From the moment I skipped into my first ballet class, I knew it was for me. Having donned my pink leotard and skirt, got myself some perfect new shoes, and scooped my hair up into a pink scrunchied ponytail, I was ready. What followed was 45 minutes of good toes-bad toes (where we learnt how to point or flex our feet), pony gallops (because why wouldn’t this be a necessary skill for any aspiring ballerina), and sprinkling ourselves with fairy dust (an essential finishing touch to make ourselves beautiful ballet dancers). I was less than 3 years old at this point, and obviously the technique became a more advanced as I progressed through the grades with friends that I made in that very first class (but we never outgrew our love of glitter).
Of course, it wasn’t always easy. The hours of practice, the bruises, and the sore feet were just the normal schedule and the gruelling build up to exams was even more intense. Dances would be drilled until they were perfected and the blood, sweat and tears that went into the exam process were real. It was all made worth it in the end when we gained Passes, Merits or Distinctions, and were given our certificates and badges to prove it. I only achieved Distinction twice, at Pre-Primary, the first ever grade, and Grade 8, the final grade, but it seemed all the more special that I started and finished my ‘ballet experience’ this way.

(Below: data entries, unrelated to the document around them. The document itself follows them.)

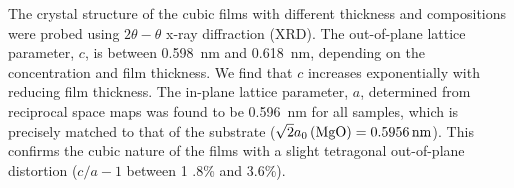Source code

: \documentclass[reprint,aip,apl,floatfix,linenumbers,superscriptaddress]{revtex4-1}
\begin{document}
The crystal structure of the cubic  films with different thickness 
and compositions were probed using $2\theta-\theta$ x-ray diffraction (XRD). 
The out-of-plane lattice parameter, $c$, is between \SI{0.598}{\nano\metre} 
and \SI{0.618}{\nano\metre}, depending on the 
 concentration and film thickness. We find that  $c$ increases 
exponentially with reducing film thickness. %
The in-plane lattice parameter, $a$, determined from reciprocal space maps was 
found to be \SI{0.596}{\nano\metre} for all samples, which is precisely 
matched to that of the  substrate ($\sqrt{2} a_0\left(\ce{MgO} \right)
 = \SI{0.5956}{\nano\metre}$). This confirms the cubic nature of the  
films with a slight tetragonal out-of-plane distortion ($c/a-1$ between \num{1
.8}\% and \num{3.6}\%).



\end{document}
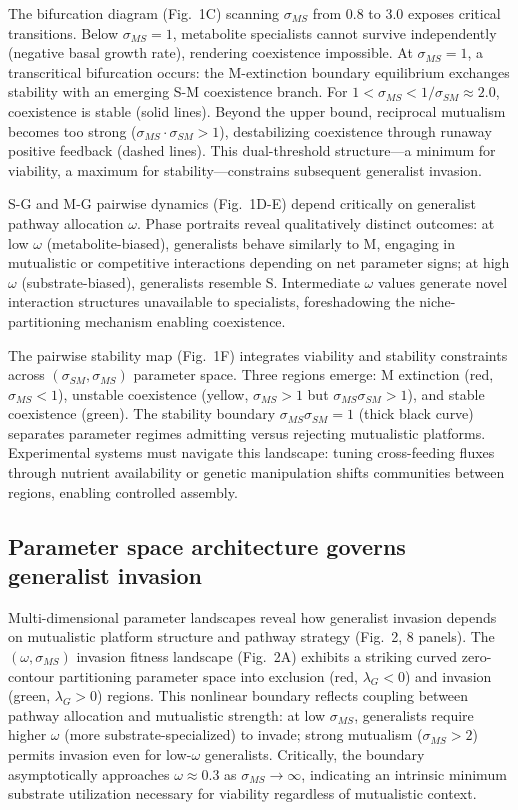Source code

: \documentclass[9pt,twocolumn,twoside]{pnas-new}
\begin{document}
The bifurcation diagram (Fig.~1C) scanning $\sigma_{MS}$ from 0.8 to 3.0 exposes critical transitions. Below $\sigma_{MS} = 1$, metabolite specialists cannot survive independently (negative basal growth rate), rendering coexistence impossible. At $\sigma_{MS} = 1$, a transcritical bifurcation occurs: the M-extinction boundary equilibrium exchanges stability with an emerging S-M coexistence branch. For $1 < \sigma_{MS} < 1/\sigma_{SM} \approx 2.0$, coexistence is stable (solid lines). Beyond the upper bound, reciprocal mutualism becomes too strong ($\sigma_{MS} \cdot \sigma_{SM} > 1$), destabilizing coexistence through runaway positive feedback (dashed lines). This dual-threshold structure—a minimum for viability, a maximum for stability—constrains subsequent generalist invasion.

S-G and M-G pairwise dynamics (Fig.~1D-E) depend critically on generalist pathway allocation $\omega$. Phase portraits reveal qualitatively distinct outcomes: at low $\omega$ (metabolite-biased), generalists behave similarly to M, engaging in mutualistic or competitive interactions depending on net parameter signs; at high $\omega$ (substrate-biased), generalists resemble S. Intermediate $\omega$ values generate novel interaction structures unavailable to specialists, foreshadowing the niche-partitioning mechanism enabling coexistence.

The pairwise stability map (Fig.~1F) integrates viability and stability constraints across $(\sigma_{SM}, \sigma_{MS})$ parameter space. Three regions emerge: M extinction (red, $\sigma_{MS} < 1$), unstable coexistence (yellow, $\sigma_{MS} > 1$ but $\sigma_{MS}\sigma_{SM} > 1$), and stable coexistence (green). The stability boundary $\sigma_{MS}\sigma_{SM} = 1$ (thick black curve) separates parameter regimes admitting versus rejecting mutualistic platforms. Experimental systems must navigate this landscape: tuning cross-feeding fluxes through nutrient availability or genetic manipulation shifts communities between regions, enabling controlled assembly.

\subsection*{Parameter space architecture governs generalist invasion}

Multi-dimensional parameter landscapes reveal how generalist invasion depends on mutualistic platform structure and pathway strategy (Fig.~2, 8 panels). The $(\omega, \sigma_{MS})$ invasion fitness landscape (Fig.~2A) exhibits a striking curved zero-contour partitioning parameter space into exclusion (red, $\lambda_G < 0$) and invasion (green, $\lambda_G > 0$) regions. This nonlinear boundary reflects coupling between pathway allocation and mutualistic strength: at low $\sigma_{MS}$, generalists require higher $\omega$ (more substrate-specialized) to invade; strong mutualism ($\sigma_{MS} > 2$) permits invasion even for low-$\omega$ generalists. Critically, the boundary asymptotically approaches $\omega \approx 0.3$ as $\sigma_{MS} \to \infty$, indicating an intrinsic minimum substrate utilization necessary for viability regardless of mutualistic context.
\end{document}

The sense of community in a dance school encompassed by these showcases is one of the most memorable features for me
Our annual shows were always fun, bringing everyone from age 2 all the way through to 18 years old together to celebrate dance. All That Jazz, Chim Chim Che-ree and many other musical classics popped up frequently across the years, showcasing Ballet, Jazz, Tap and other varieties of dance in an entertaining and lively show. The sense of community in a dance school encompassed by these showcases is one of the most memorable features for me. You progress from being a little toddler led onto stage, to being the older dancer who is the leader. It’s impossible not to feel yourself grow and to know you’re a part of something special.

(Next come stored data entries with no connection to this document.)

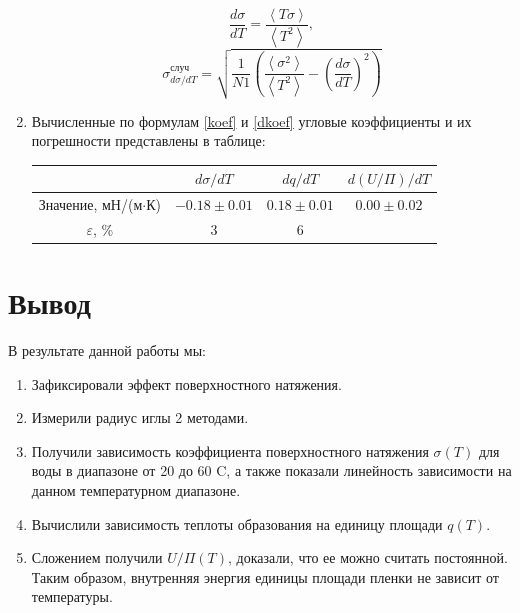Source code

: \documentclass[12pt]{article}
\begin{document}
\begin{enumerate}
        $$    \frac{d\sigma}{dT} = \frac{\left<T\sigma\right>}
                {\left<T^2\right>}, \label{koef} $$
        $$    \sigma_{d\sigma/dT}^{\text{случ}} = \sqrt{\frac{1}{N1}\left(\frac{\left<\sigma^2\right>} {\left<T^2\right>} - \left(\frac{d\sigma}{dT}\right)^2\right)}\label{dkoef}$$

        \item Вычисленные по формулам \ref{koef} и \ref{dkoef}
        угловые коэффициенты и их погрешности
        представлены в таблице:
        \begin{table}[H]
            \centering
            \begin{tabular}{|c|c|c|c|}
                \hline
                 & $d\sigma/dT$ & $dq/dT$ & $d(U/\Pi)/dT$ \\ \hline
                Значение, мН/(м$\cdot$К) & $-0.18 \pm 0.01$ & $0.18\pm 0.01 $ & $0.00 \pm 0.02$ \\ \hline
                $\varepsilon$, \% & 3 & 6 & \\ \hline
            \end{tabular}
        \end{table}

    \end{enumerate}

    \section{Вывод}
    В результате данной работы мы:
    \begin{enumerate}
        \item Зафиксировали эффект поверхностного натяжения.
        \item Измерили радиус иглы 2 методами.
        \item Получили зависимость коэффициента поверхностного натяжения
        $\sigma(T)$ для воды в диапазоне от 20 до 60 \textdegree C, а
        также показали линейность зависимости на данном температурном
        диапазоне.
        \item Вычислили зависимость теплоты образования на единицу площади
        $q(T)$.
        \item Сложением получили $U/\Pi(T)$, доказали, что ее можно считать
        постоянной. Таким образом, внутренняя энергия единицы площади
        пленки не зависит от температуры.
    \end{enumerate}
\end{document}
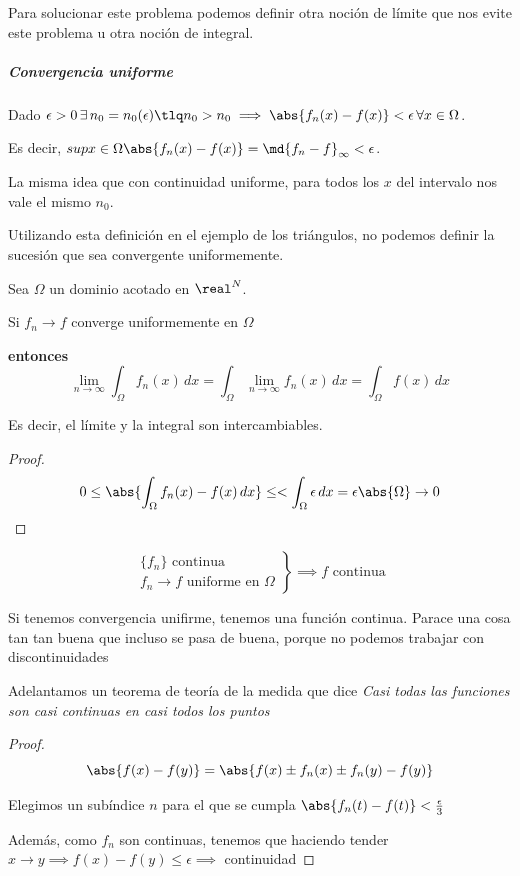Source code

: Para solucionar este problema podemos definir otra noción de límite que nos evite este problema u otra noción de integral.

\subparagraph{\textit{Convergencia uniforme}}

Dado $\epsilon>0\,\exists\,n_0=n_0(\epsilon) \tlq n_0>n_0 \implies \abs{f_n(x) - f(x)} < \epsilon\, \forall x\in\Omega$.

Es decir, ${sup}{x\in\Omega} \abs{f_n(x)-f(x)} = \md{f_n-f}_{\infty} <\epsilon$.

La misma idea que con continuidad uniforme, para todos los $x$ del intervalo nos vale el mismo $n_0$.

Utilizando esta definición en el ejemplo de los triángulos, no podemos definir la sucesión que sea convergente uniformemente.

\begin{theorem}
Sea $\Omega$ un dominio acotado en $\real^N$. 

Si $f_n \to f$ converge uniformemente en $\Omega$

\textbf{entonces}
\[\lim_{n\to\infty} \int_{\Omega} f_n(x)\,dx = \int_{\Omega} \lim_{n\to\infty} f_n(x)\,dx = \int_{\Omega} f(x)\,dx\]

Es decir, el límite y la integral son intercambiables.
\end{theorem}

\begin{proof}
\[0\leq\abs{\int_{\Omega}f_n(x) - f(x) \, dx} \leq <\int_{\Omega} \epsilon \,dx =\epsilon\abs{\Omega} \to 0\]
\end{proof}

\begin{theorem}
\[\left.\begin{array}{cc}
\{f_n\} \text{ continua }\\
f_n \to f \text{ uniforme en } \Omega \end{array}
\right\} \implies f \text{ continua}\]
\end{theorem}
\obs Si tenemos convergencia unifirme, tenemos una función continua. Parace una cosa tan tan buena que incluso se pasa de buena, porque no podemos trabajar con discontinuidades

\obs Adelantamos un teorema de teoría de la medida que dice \textit{ Casi todas las funciones son casi continuas en casi todos los puntos}


\begin{proof}
\[\abs{f(x) - f(y)} = \abs{f(x) \pm f_n(x) \pm f_n(y) - f(y)}\]

Elegimos un subíndice $n$ para el que se cumpla $\abs{f_n(t) - f(t)} < \frac{\epsilon}{3}$

Además, como $f_n$ son continuas, tenemos que haciendo tender $x\to y \implies f(x) - f(y) \leq \epsilon \implies$ continuidad
\end{proof}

Around the time I went into year 7, there was suddenly a massive drop in attendance, and our class of 12 went down to just 4. Clearly entering high school meant ballet just wasn’t cool anymore. While this was a shock at the time, experiencing such an enormous change in class dynamics actually worked in our favour, as we were able to have more focused and individual coaching. After losing one more classmate, the final 3 of us continued to the (not so) bitter end, and completed our Grade 8 exam together. Although classes were still syllabus oriented and exam driven, they became increasingly more like therapy sessions as we would all moan or rant for an hour of the lesson, and then agree that we really ought to get on with the Barre exercises we contemplated at the start.
I would recommend ballet for the discipline, the posture, the grace, and the fun it brings
Being able to continue dancing at Warwick has meant so much to me. I have made so many friends through dance, had a chance to be on an exec, and kept fit while managing to avoid the gym. Whether you have been dancing your whole life or are only just starting now, I would recommend ballet for the discipline, the posture, the grace, and the fun it brings. From good toes-bad toes to Prima Ballerina level, there are so many ways to enjoy ballet, so all I would say is, keep dancing!